• [Problem to work on] Give back, exactly as written, the lines of the listing from the top through the line holding "the equivalence of", and nothing more. Exclude pictures.

• [Records shown]
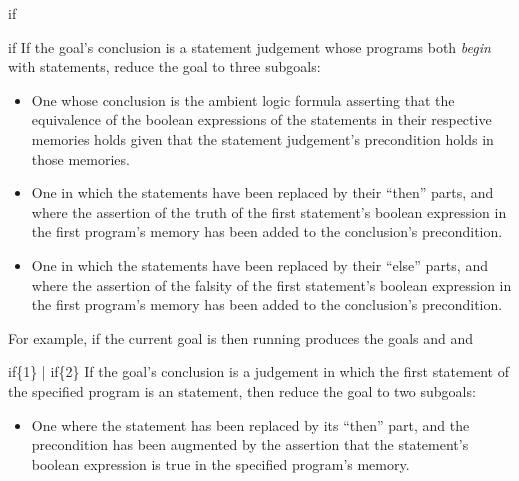 \begin{tactic}{if}
  \begin{tsyntax}{if}
  If the goal's conclusion is a \prhl statement judgement whose programs
  both \emph{begin} with  statements, reduce the goal to
  three subgoals:
  \begin{itemize}
  \item One whose conclusion is the ambient logic formula asserting that
    the equivalence of the boolean expressions of the  statements
    in their respective memories holds given that the statement judgement's
    precondition holds in those memories.

  \item One in which the  statements have been replaced by
    their ``then'' parts, and where the assertion of the truth of
    the first  statement's boolean expression in the first
    program's memory has been added to the conclusion's precondition.

  \item One in which the  statements have been replaced by
    their ``else'' parts, and where the assertion of the falsity of
    the first  statement's boolean expression in the first
    program's memory has been added to the conclusion's precondition.
  \end{itemize}

  \bigskip
  For example, if the current goal is
   then
  running 
  produces the goals
  and
  and
  \end{tsyntax}

  \begin{tsyntax}{if\{1\} | if\{2\}}
    If the goal's conclusion is a \prhl judgement in which the first
    statement of the specified program is an  statement,
    then reduce the goal to two subgoals:
    \begin{itemize}
    \item One where the  statement has been replaced by its
      ``then'' part, and the precondition has been augmented by the
      assertion that the  statement's boolean expression is true
      in the specified program's memory.


\end{itemize}
\end{tsyntax}
\end{tactic}
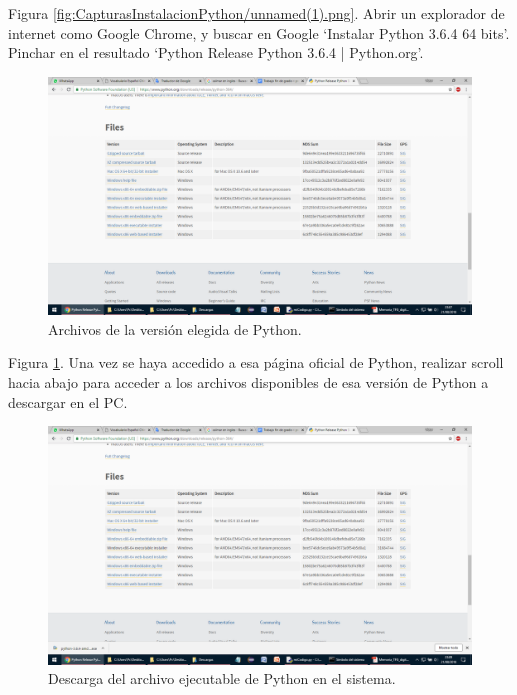 Figura \ref{fig:CapturasInstalacionPython/unnamed(1).png}. Abrir un explorador de internet como Google Chrome, y buscar en Google ‘Instalar Python 3.6.4 64 bits’. Pinchar en el resultado ‘Python Release Python 3.6.4 | Python.org’.

\begin{figure}[h!]
  	\centering
	\includegraphics[width=\textwidth]{CapturasInstalacionPython/unnamed(2).png}
	\caption{Archivos de la versión elegida de Python.
	\label{fig:CapturasInstalacionPython/unnamed(2).png}}
\end{figure}

Figura \ref{fig:CapturasInstalacionPython/unnamed(2).png}. Una vez se haya accedido a esa página oficial de Python, realizar scroll hacia abajo para acceder a los archivos disponibles de esa versión de Python a descargar en el PC.

\begin{figure}[h!]
  	\centering
	\includegraphics[width=\textwidth]{CapturasInstalacionPython/unnamed(3).png}
	\caption{Descarga del archivo ejecutable de Python en el sistema.
	\label{fig:CapturasInstalacionPython/unnamed(3).png}}
\end{figure}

• [Response to this task]
 \begin{tactic}{if}
  \begin{tsyntax}{if}
  If the goal's conclusion is a \prhl statement judgement whose programs
  both \emph{begin} with  statements, reduce the goal to
  three subgoals:
  \begin{itemize}
  \item One whose conclusion is the ambient logic formula asserting that
    the equivalence of the boolean expressions of the  statements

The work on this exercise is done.